Exercise directions | Return every record below exactly as written, but leave out the pictures.

Given records |
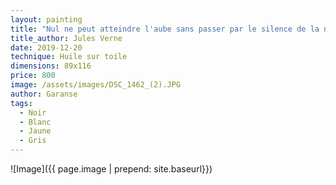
 ```yaml
---
layout: painting
title: "Nul ne peut atteindre l'aube sans passer par le silence de la nuit. Khalil Gibran"
title_author: Jules Verne
date: 2019-12-20
technique: Huile sur toile
dimensions: 89x116
price: 800 
image: /assets/images/DSC_1462_(2).JPG
author: Garanse
tags: 
  - Noir
  - Blanc
  - Jaune
  - Gris
---
```

![Image]({{ page.image | prepend: site.baseurl}})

Solution |
 ```yaml
---
layout: painting
title: "Nul ne peut atteindre l'aube sans passer par le silence de la nuit. Khalil Gibran"
title_author: Jules Verne
date: 2019-12-20
technique: Huile sur toile
dimensions: 89x116
price: 800 
image: /assets/images/DSC_1462_(2).JPG
author: Garanse
tags: 
  - Noir
  - Blanc
  - Jaune
  - Gris
---
```

![Image]({{ page.image | prepend: site.baseurl}})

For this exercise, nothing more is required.